Problem description: Starting from the first line below, count every line holding the word "https", then state the total alone.

*-*-*

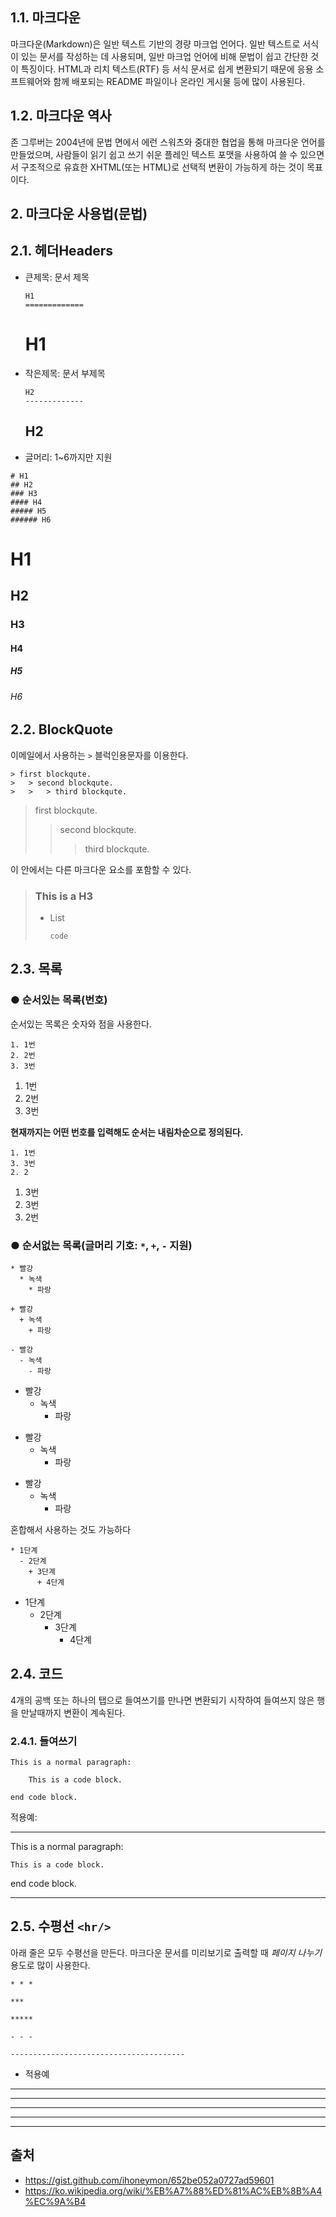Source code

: ## 1.1. 마크다운
마크다운(Markdown)은 일반 텍스트 기반의 경량 마크업 언어다. 일반 텍스트로 서식이 있는 문서를 작성하는 데 사용되며, 일반 마크업 언어에 비해 문법이 쉽고 간단한 것이 특징이다. HTML과 리치 텍스트(RTF) 등 서식 문서로 쉽게 변환되기 때문에 응용 소프트웨어와 함께 배포되는 README 파일이나 온라인 게시물 등에 많이 사용된다.
## 1.2. 마크다운 역사
존 그루버는 2004년에 문법 면에서 에런 스워츠와 중대한 협업을 통해 마크다운 언어를 만들었으며, 사람들이 읽기 쉽고 쓰기 쉬운 플레인 텍스트 포맷을 사용하여 쓸 수 있으면서 구조적으로 유효한 XHTML(또는 HTML)로 선택적 변환이 가능하게 하는 것이 목표이다.

## 2. 마크다운 사용법(문법)
## 2.1. 헤더Headers
* 큰제목: 문서 제목
    ```
    H1
    =============
    ```
    H1
    =============

* 작은제목: 문서 부제목
    ```
    H2
    -------------
    ```
    H2
    -------------

* 글머리: 1~6까지만 지원
```
# H1
## H2
### H3
#### H4
##### H5
###### H6
```
# H1
## H2
### H3
#### H4
##### H5
###### H6

## 2.2. BlockQuote
이메일에서 사용하는 ```>``` 블럭인용문자를 이용한다.
```
> first blockqute.
>	> second blockqute.
>	>	> third blockqute.
```
> first blockqute.
>	> second blockqute.
>	>	> third blockqute.

이 안에서는 다른 마크다운 요소를 포함할 수 있다.
> ### This is a H3
> * List
>	```
>	code
>	```

## 2.3. 목록
### ● 순서있는 목록(번호)
순서있는 목록은 숫자와 점을 사용한다.
```
1. 1번
2. 2번
3. 3번
```
1. 1번
2. 2번
3. 3번

**현재까지는 어떤 번호를 입력해도 순서는 내림차순으로 정의된다.**
```
1. 1번
3. 3번
2. 2
```
1. 3번
3. 3번
2. 2번


### ● 순서없는 목록(글머리 기호: `*`, `+`, `-` 지원)
```
* 빨강
  * 녹색
    * 파랑

+ 빨강
  + 녹색
    + 파랑

- 빨강
  - 녹색
    - 파랑
```
* 빨강
  * 녹색
    * 파랑

+ 빨강
  + 녹색
    + 파랑

- 빨강
  - 녹색
    - 파랑

혼합해서 사용하는 것도 가능하다

```
* 1단계
  - 2단계
    + 3단계
      + 4단계
```

* 1단계
  - 2단계
    + 3단계
      + 4단계

## 2.4. 코드
4개의 공백 또는 하나의 탭으로 들여쓰기를 만나면 변환되기 시작하여 들여쓰지 않은 행을 만날때까지 변환이 계속된다.

### 2.4.1. 들여쓰기
```
This is a normal paragraph:

    This is a code block.
    
end code block.
```

적용예:

*****
This is a normal paragraph:

    This is a code block.

end code block.
*****
## 2.5. 수평선 ```<hr/>```
아래 줄은 모두 수평선을 만든다. 마크다운 문서를 미리보기로 출력할 때 *페이지 나누기* 용도로 많이 사용한다.

```
* * *

***

*****

- - -

---------------------------------------
```

* 적용예
* * *

***

*****

- - -

---------------------------------------

## 출처
- https://gist.github.com/ihoneymon/652be052a0727ad59601
- https://ko.wikipedia.org/wiki/%EB%A7%88%ED%81%AC%EB%8B%A4%EC%9A%B4
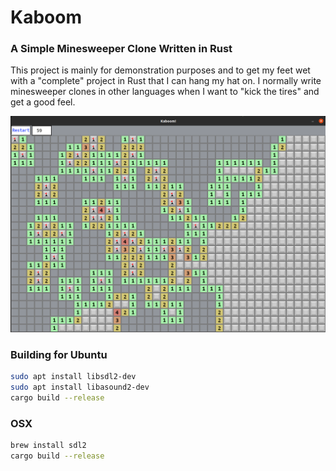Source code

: # Kaboom

### A Simple Minesweeper Clone Written in Rust

This project is mainly for demonstration purposes and to get my feet
wet with a "complete" project in Rust that I can hang my hat on.  I
normally write minesweeper clones in other languages when I want to
"kick the tires" and get a good feel.

<img src="./media/demo-app.png" />

### Building for Ubuntu

```bash
sudo apt install libsdl2-dev
sudo apt install libasound2-dev
cargo build --release
```
### OSX

```bash
brew install sdl2
cargo build --release
```
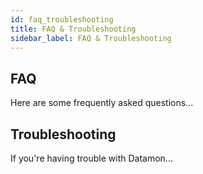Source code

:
 ```yaml
---
id: faq_troubleshooting
title: FAQ & Troubleshooting
sidebar_label: FAQ & Troubleshooting
---
```


## FAQ
Here are some frequently asked questions...

## Troubleshooting
If you're having trouble with Datamon...
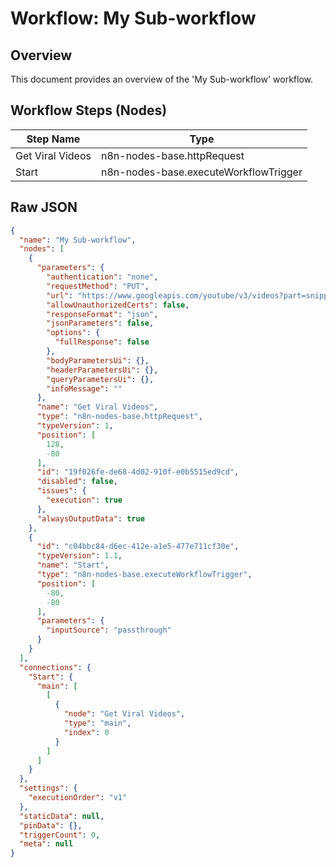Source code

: # Workflow: My Sub-workflow

## Overview

This document provides an overview of the 'My Sub-workflow' workflow.

## Workflow Steps (Nodes)

| Step Name | Type |
|-----------|------|
| Get Viral Videos | n8n-nodes-base.httpRequest |
| Start | n8n-nodes-base.executeWorkflowTrigger |

## Raw JSON

```json
{
  "name": "My Sub-workflow",
  "nodes": [
    {
      "parameters": {
        "authentication": "none",
        "requestMethod": "PUT",
        "url": "https://www.googleapis.com/youtube/v3/videos?part=snippet,statistics&chart=mostPopular&regionCode=US&videoCategoryId=10&key=YOUR_YOUTUBE_API_KEY",
        "allowUnauthorizedCerts": false,
        "responseFormat": "json",
        "jsonParameters": false,
        "options": {
          "fullResponse": false
        },
        "bodyParametersUi": {},
        "headerParametersUi": {},
        "queryParametersUi": {},
        "infoMessage": ""
      },
      "name": "Get Viral Videos",
      "type": "n8n-nodes-base.httpRequest",
      "typeVersion": 1,
      "position": [
        128,
        -80
      ],
      "id": "19f026fe-de68-4d02-910f-e0b5515ed9cd",
      "disabled": false,
      "issues": {
        "execution": true
      },
      "alwaysOutputData": true
    },
    {
      "id": "c04bbc84-d6ec-412e-a1e5-477e711cf30e",
      "typeVersion": 1.1,
      "name": "Start",
      "type": "n8n-nodes-base.executeWorkflowTrigger",
      "position": [
        -80,
        -80
      ],
      "parameters": {
        "inputSource": "passthrough"
      }
    }
  ],
  "connections": {
    "Start": {
      "main": [
        [
          {
            "node": "Get Viral Videos",
            "type": "main",
            "index": 0
          }
        ]
      ]
    }
  },
  "settings": {
    "executionOrder": "v1"
  },
  "staticData": null,
  "pinData": {},
  "triggerCount": 0,
  "meta": null
}
```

*-*-*

Exercise solution: 3